Voice-over text of my film Greetings from Mooste
English version
I walked quite some time in Mooste looking for a centre, a place where power is concentrated, is organized, whence emanates a certain intensity, a slight call to order... but it's a diffuse village that appears to flee in all directions, I don't even know if it is a village. Mooste is like a never quite formulated idea.
Mooste is a few old buildings inherited from the Soviet era, with yellowing net curtains at the windows that must have once looked like bridal veils, perhaps in the days when people were still able to believe in it... a lot of youths who ebb and flow in groups from one end of the village to the other, and cars which whip up a lot of dust —the car, clearly the Estonians' great concern.

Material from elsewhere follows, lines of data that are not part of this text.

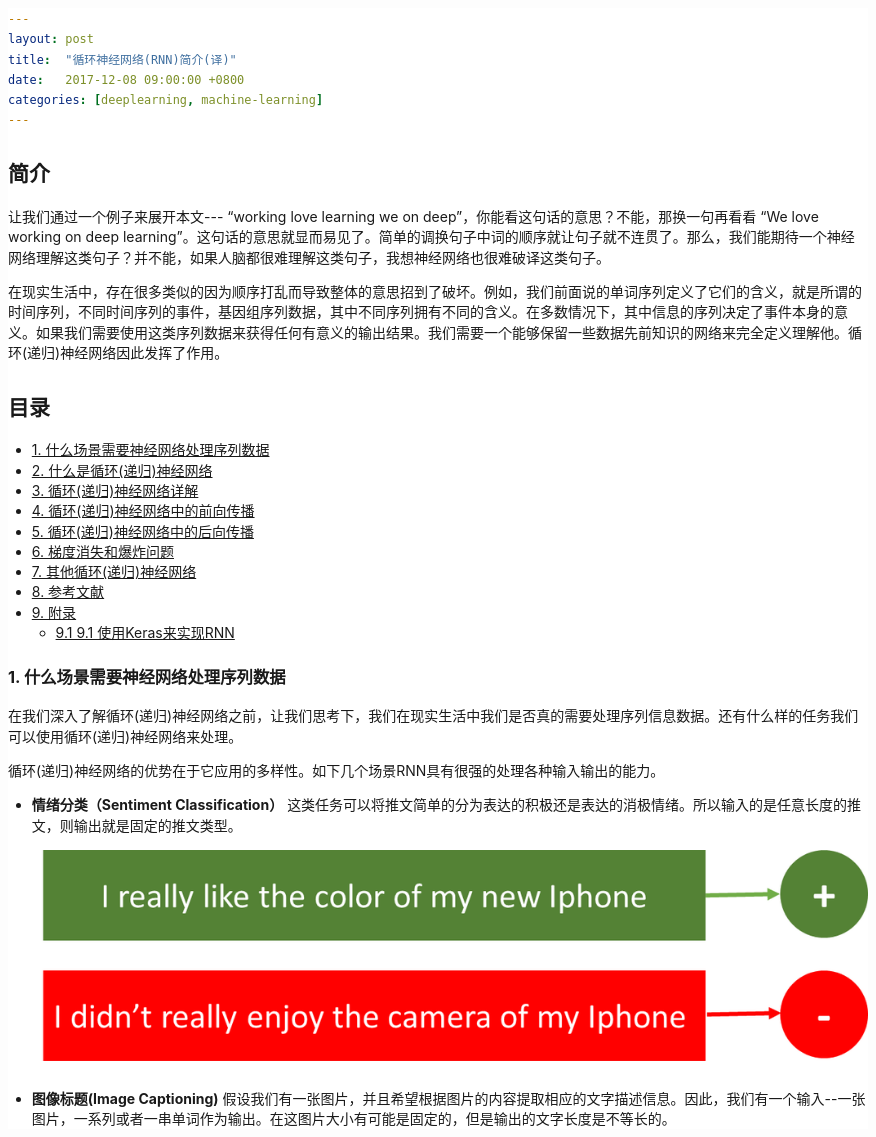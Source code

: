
 ```yaml
---
layout: post
title:  "循环神经网络(RNN)简介(译)"
date:   2017-12-08 09:00:00 +0800
categories: [deeplearning, machine-learning]
---
```


## 简介

让我们通过一个例子来展开本文--- “working love learning we on deep”，你能看这句话的意思？不能，那换一句再看看 “We love working on deep learning”。这句话的意思就显而易见了。简单的调换句子中词的顺序就让句子就不连贯了。那么，我们能期待一个神经网络理解这类句子？并不能，如果人脑都很难理解这类句子，我想神经网络也很难破译这类句子。

在现实生活中，存在很多类似的因为顺序打乱而导致整体的意思招到了破坏。例如，我们前面说的单词序列定义了它们的含义，就是所谓的时间序列，不同时间序列的事件，基因组序列数据，其中不同序列拥有不同的含义。在多数情况下，其中信息的序列决定了事件本身的意义。如果我们需要使用这类序列数据来获得任何有意义的输出结果。我们需要一个能够保留一些数据先前知识的网络来完全定义理解他。循环(递归)神经网络因此发挥了作用。


## 目录

* [1. 什么场景需要神经网络处理序列数据](#1)
* [2. 什么是循环(递归)神经网络](#2)
* [3. 循环(递归)神经网络详解](#3)
* [4. 循环(递归)神经网络中的前向传播](#4)
* [5. 循环(递归)神经网络中的后向传播](#5)
* [6. 梯度消失和爆炸问题](#6)
* [7. 其他循环(递归)神经网络](#7)
* [8. 参考文献](#8)
* [9. 附录](#9)
	* [9.1 9.1 使用Keras来实现RNN](#9.1) 	


<h3 id="1">1. 什么场景需要神经网络处理序列数据</h3>

在我们深入了解循环(递归)神经网络之前，让我们思考下，我们在现实生活中我们是否真的需要处理序列信息数据。还有什么样的任务我们可以使用循环(递归)神经网络来处理。

循环(递归)神经网络的优势在于它应用的多样性。如下几个场景RNN具有很强的处理各种输入输出的能力。

* __情绪分类（Sentiment Classification）__  这类任务可以将推文简单的分为表达的积极还是表达的消极情绪。所以输入的是任意长度的推文，则输出就是固定的推文类型。

	![sentiment](/assets/images/rnn/sentiment.png)
	
* __图像标题(Image Captioning)__ 假设我们有一张图片，并且希望根据图片的内容提取相应的文字描述信息。因此，我们有一个输入--一张图片，一系列或者一串单词作为输出。在这图片大小有可能是固定的，但是输出的文字长度是不等长的。
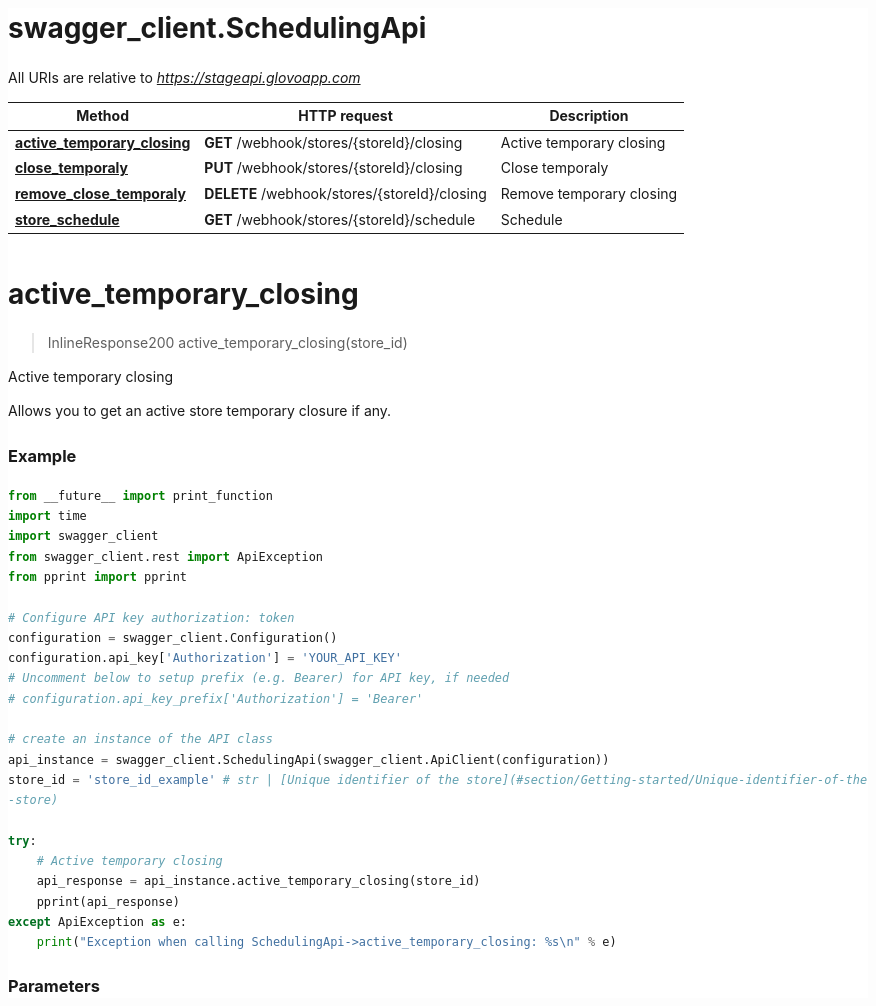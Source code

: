 # swagger_client.SchedulingApi

All URIs are relative to *https://stageapi.glovoapp.com*

Method | HTTP request | Description
------------- | ------------- | -------------
[**active_temporary_closing**](SchedulingApi.md#active_temporary_closing) | **GET** /webhook/stores/{storeId}/closing | Active temporary closing
[**close_temporaly**](SchedulingApi.md#close_temporaly) | **PUT** /webhook/stores/{storeId}/closing | Close temporaly
[**remove_close_temporaly**](SchedulingApi.md#remove_close_temporaly) | **DELETE** /webhook/stores/{storeId}/closing | Remove temporary closing
[**store_schedule**](SchedulingApi.md#store_schedule) | **GET** /webhook/stores/{storeId}/schedule | Schedule

# **active_temporary_closing**
> InlineResponse200 active_temporary_closing(store_id)

Active temporary closing

Allows you to get an active store temporary closure if any.

### Example
```python
from __future__ import print_function
import time
import swagger_client
from swagger_client.rest import ApiException
from pprint import pprint

# Configure API key authorization: token
configuration = swagger_client.Configuration()
configuration.api_key['Authorization'] = 'YOUR_API_KEY'
# Uncomment below to setup prefix (e.g. Bearer) for API key, if needed
# configuration.api_key_prefix['Authorization'] = 'Bearer'

# create an instance of the API class
api_instance = swagger_client.SchedulingApi(swagger_client.ApiClient(configuration))
store_id = 'store_id_example' # str | [Unique identifier of the store](#section/Getting-started/Unique-identifier-of-the-store) 

try:
    # Active temporary closing
    api_response = api_instance.active_temporary_closing(store_id)
    pprint(api_response)
except ApiException as e:
    print("Exception when calling SchedulingApi->active_temporary_closing: %s\n" % e)
```

### Parameters

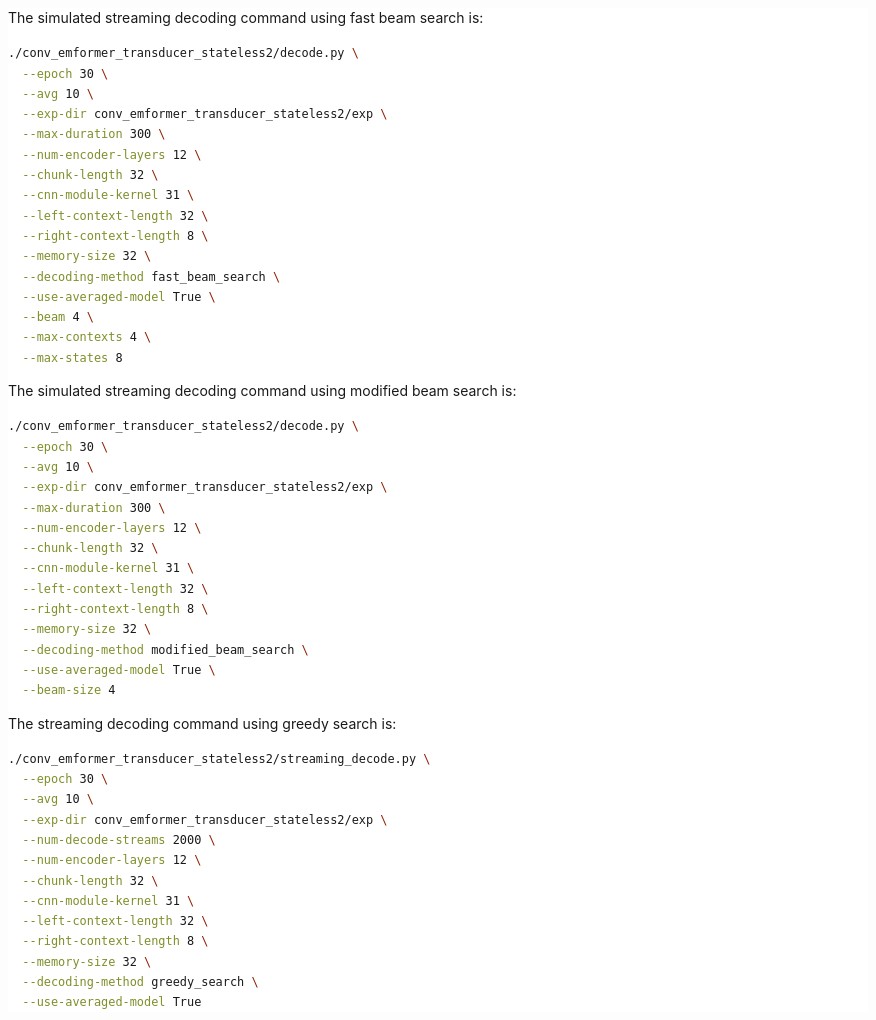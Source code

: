The simulated streaming decoding command using fast beam search is:
```bash
./conv_emformer_transducer_stateless2/decode.py \
  --epoch 30 \
  --avg 10 \
  --exp-dir conv_emformer_transducer_stateless2/exp \
  --max-duration 300 \
  --num-encoder-layers 12 \
  --chunk-length 32 \
  --cnn-module-kernel 31 \
  --left-context-length 32 \
  --right-context-length 8 \
  --memory-size 32 \
  --decoding-method fast_beam_search \
  --use-averaged-model True \
  --beam 4 \
  --max-contexts 4 \
  --max-states 8
```

The simulated streaming decoding command using modified beam search is:
```bash
./conv_emformer_transducer_stateless2/decode.py \
  --epoch 30 \
  --avg 10 \
  --exp-dir conv_emformer_transducer_stateless2/exp \
  --max-duration 300 \
  --num-encoder-layers 12 \
  --chunk-length 32 \
  --cnn-module-kernel 31 \
  --left-context-length 32 \
  --right-context-length 8 \
  --memory-size 32 \
  --decoding-method modified_beam_search \
  --use-averaged-model True \
  --beam-size 4
```

The streaming decoding command using greedy search is:
```bash
./conv_emformer_transducer_stateless2/streaming_decode.py \
  --epoch 30 \
  --avg 10 \
  --exp-dir conv_emformer_transducer_stateless2/exp \
  --num-decode-streams 2000 \
  --num-encoder-layers 12 \
  --chunk-length 32 \
  --cnn-module-kernel 31 \
  --left-context-length 32 \
  --right-context-length 8 \
  --memory-size 32 \
  --decoding-method greedy_search \
  --use-averaged-model True
```

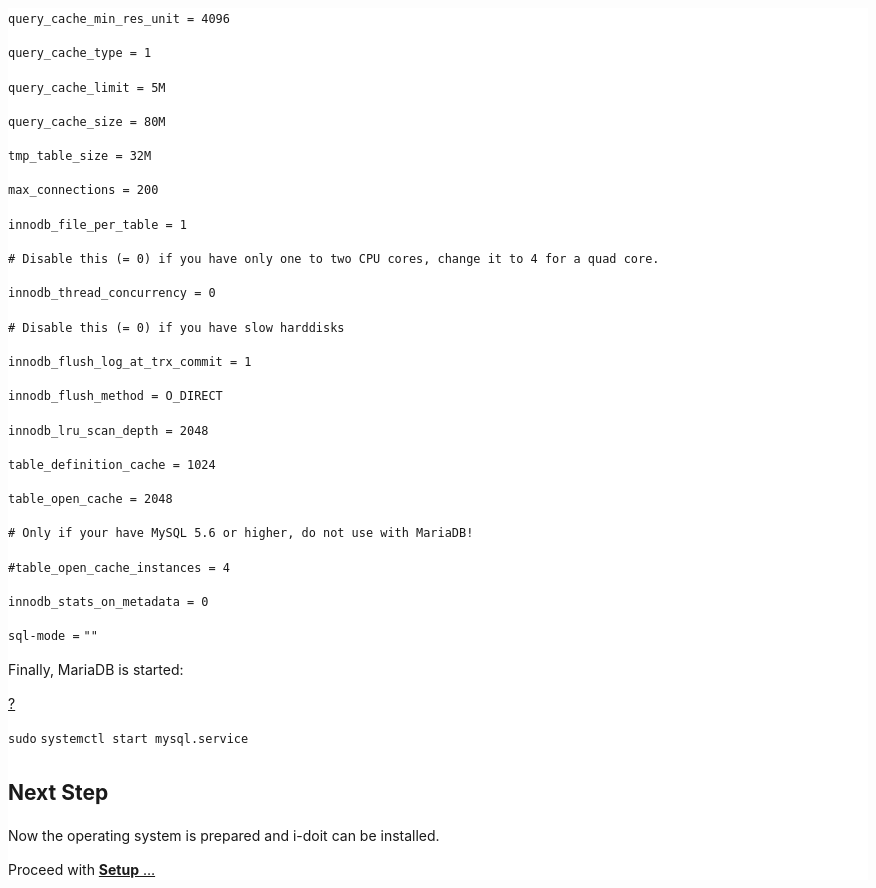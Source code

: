 `query_cache_min_res_unit = 4096`

`query_cache_type = 1`

`query_cache_limit = 5M`

`query_cache_size = 80M`

`tmp_table_size = 32M`

`max_connections = 200`

`innodb_file_per_table = 1`

`# Disable this (= 0) if you have only one to two CPU cores, change it to 4 for a quad core.`

`innodb_thread_concurrency = 0`

`# Disable this (= 0) if you have slow harddisks`

`innodb_flush_log_at_trx_commit = 1`

`innodb_flush_method = O_DIRECT`

`innodb_lru_scan_depth = 2048`

`table_definition_cache = 1024`

`table_open_cache = 2048`

`# Only if your have MySQL 5.6 or higher, do not use with MariaDB!`

`#table_open_cache_instances = 4`

`innodb_stats_on_metadata = 0`

`sql-mode =` `""`

Finally, MariaDB is started:

[?](#)

`sudo` `systemctl start mysql.service`

Next Step
---------

Now the operating system is prepared and i-doit can be installed.

Proceed with [**Setup** …](https://kb.i-doit.com/display/en/Setup)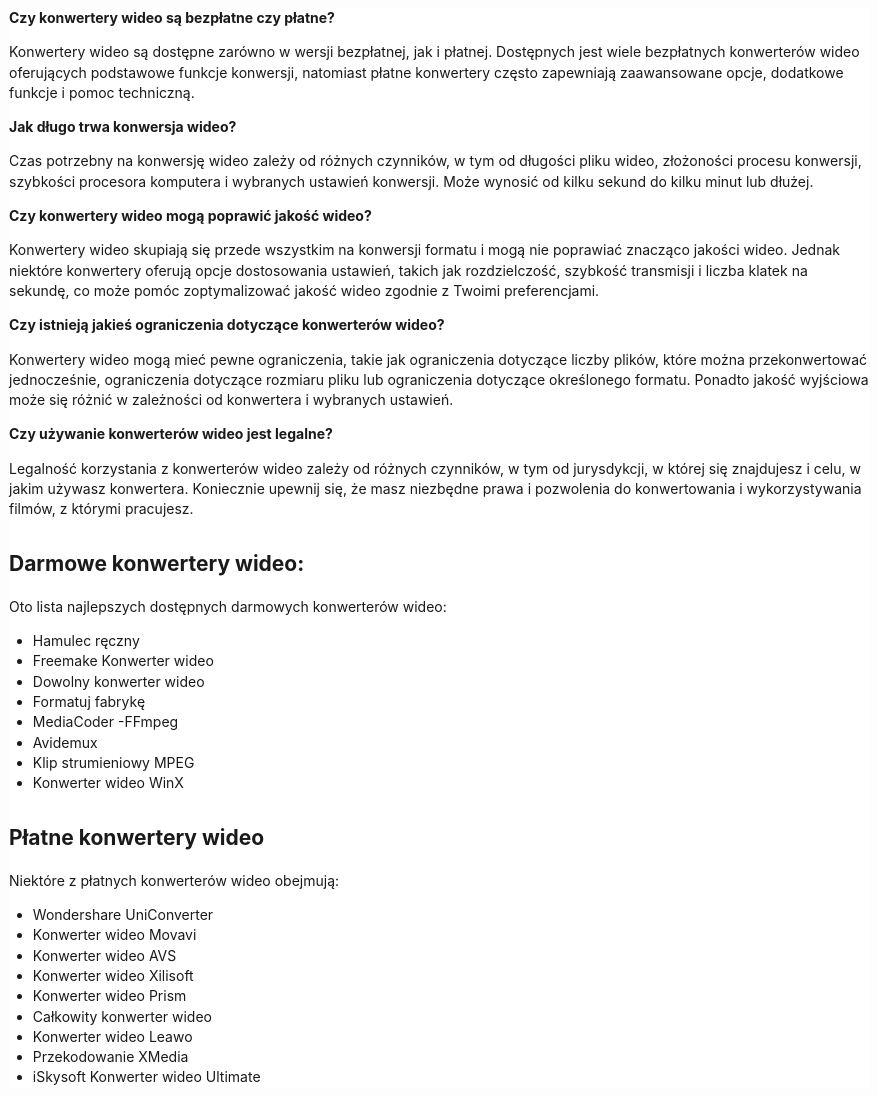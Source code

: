 **Czy konwertery wideo są bezpłatne czy płatne?**

Konwertery wideo są dostępne zarówno w wersji bezpłatnej, jak i płatnej. Dostępnych jest wiele bezpłatnych konwerterów wideo oferujących podstawowe funkcje konwersji, natomiast płatne konwertery często zapewniają zaawansowane opcje, dodatkowe funkcje i pomoc techniczną.

**Jak długo trwa konwersja wideo?**

Czas potrzebny na konwersję wideo zależy od różnych czynników, w tym od długości pliku wideo, złożoności procesu konwersji, szybkości procesora komputera i wybranych ustawień konwersji. Może wynosić od kilku sekund do kilku minut lub dłużej.

**Czy konwertery wideo mogą poprawić jakość wideo?**

Konwertery wideo skupiają się przede wszystkim na konwersji formatu i mogą nie poprawiać znacząco jakości wideo. Jednak niektóre konwertery oferują opcje dostosowania ustawień, takich jak rozdzielczość, szybkość transmisji i liczba klatek na sekundę, co może pomóc zoptymalizować jakość wideo zgodnie z Twoimi preferencjami.

**Czy istnieją jakieś ograniczenia dotyczące konwerterów wideo?**

Konwertery wideo mogą mieć pewne ograniczenia, takie jak ograniczenia dotyczące liczby plików, które można przekonwertować jednocześnie, ograniczenia dotyczące rozmiaru pliku lub ograniczenia dotyczące określonego formatu. Ponadto jakość wyjściowa może się różnić w zależności od konwertera i wybranych ustawień.

**Czy używanie konwerterów wideo jest legalne?**

Legalność korzystania z konwerterów wideo zależy od różnych czynników, w tym od jurysdykcji, w której się znajdujesz i celu, w jakim używasz konwertera. Koniecznie upewnij się, że masz niezbędne prawa i pozwolenia do konwertowania i wykorzystywania filmów, z którymi pracujesz.

## Darmowe konwertery wideo:

Oto lista najlepszych dostępnych darmowych konwerterów wideo:

- Hamulec ręczny
- Freemake Konwerter wideo
- Dowolny konwerter wideo
- Formatuj fabrykę
- MediaCoder
-FFmpeg
- Avidemux
- Klip strumieniowy MPEG
- Konwerter wideo WinX

## Płatne konwertery wideo

Niektóre z płatnych konwerterów wideo obejmują:

- Wondershare UniConverter
- Konwerter wideo Movavi
- Konwerter wideo AVS
- Konwerter wideo Xilisoft
- Konwerter wideo Prism
- Całkowity konwerter wideo
- Konwerter wideo Leawo
- Przekodowanie XMedia
- iSkysoft Konwerter wideo Ultimate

In Mooste, there are also two grocer's stores, a sauna, a village hall where the women come to learn country and western dancing, a school, an abandoned old distillery, a lake, a few wooden houses, a pharmacy... and yet, in spite of everything, is the impression that things are changing; for example, the battalion of lampposts financed by Europe which light up who knows what but which light up so well that you can no longer see the stars at night in that spot.
So, in Mooste, I walked quite some time looking for something that would have enabled me to anchor my project in the place or to anchor myself in the project,
and I chose Viktor, the former coach driver from Karelia who stands fishing at the lake each day.
And then quite soon Viktor disappeared, I learned later that it had taken him a long time to get over the flu, which is here a coy way of talking about alcohol problems.
So I started walking again... and when you walk in Mooste you always end up losing yourself either in the forest or in the cast-off remains of collectivization, there where people come looking for
what they can salvage and let the rest rot, there where there’s always a scrawny animal lurking around, closely followed by a car full of frowning faces, there where people are becoming acquainted with private property and new economic laws with a disconcerting efficiency.
And while they dream of the next car they will buy, I dream of being able to continue to make my films, my films with their invisible economy, on the margins, without a centre.
Version française
J’ai pas mal marché à Mooste, à la recherche d'un centre, d'un lieu où se concentre, où s’organise le pouvoir, d’où se dégage une certaine intensité, un léger rappel à l’ordre… Mais c’est un village diffus qui semble fuir dans toutes les directions, je ne sais même pas si c’est un village. Mooste c’est comme une idée qui n’arriverait pas à se former totalement.
Mooste, ce sont quelques vieux immeubles hérités de l’époque soviétique avec aux fenêtres des voilages jaunis qui ont dû, un jour, ressembler à des voiles de mariée, peut-être à l’époque où les gens pouvaient encore y croire… beaucoup de jeunes qui se déplacent en bande comme les courants marins d’un bout à l’autre du village et des voitures qui soulèvent beaucoup de poussière — la voiture, la grande affaire semble-t-il des Estoniens.
A Mooste, il y a aussi deux épiceries, un sauna, une salle communale où les femmes viennent apprendre à danser la country music, une école, une ancienne distillerie à l’abandon, un lac, quelques maisons en bois, une pharmacie… Et puis, quand même, il y a cette impression que les choses changent ; par exemple, il y a cette armée de lampadaires financés par l’Europe qui éclairent on ne sait trop quoi mais qui éclairent tellement bien que la nuit on ne peut plus voir les étoiles à cet endroit-là.
Donc à Mooste, j’ai pas mal marché à la recherche de quelque chose qui m’aurait permis d’ancrer mon projet dans le lieu ou de m’ancrer moi dans le projet, et j’ai choisi Viktor, l’ancien chauffeur de car venu de Carélie qui se tient chaque jour au bord du lac pour pêcher. Et puis assez vite Viktor a disparu, j’ai su par la suite qu’il s’était remis difficilement d’une grippe, ce qui, ici, est une manière pudique de parler des problèmes d’alcool.
Alors j‘ai repris ma ballade… et quand on marche à Mooste on finit toujours par se perdre soit dans la forêt soit dans les rebuts de la collectivisation, là où des gens viennent chercher ce qu’ils peuvent récupérer et laissent pourrir le reste, là où il y a toujours un animal efflanqué qui traîne, suivi de peu par une voiture remplie de mines renfrognées, là où les gens font l’apprentissage de la propriété privée et des nouvelles lois de l’économie avec une efficacité désarmante.
Et pendant qu’eux rêvent de la prochaine voiture qu’ils s’achèteront, je rêve de continuer à faire mes films, mes films à l’économie invisible, en marge, sans centre.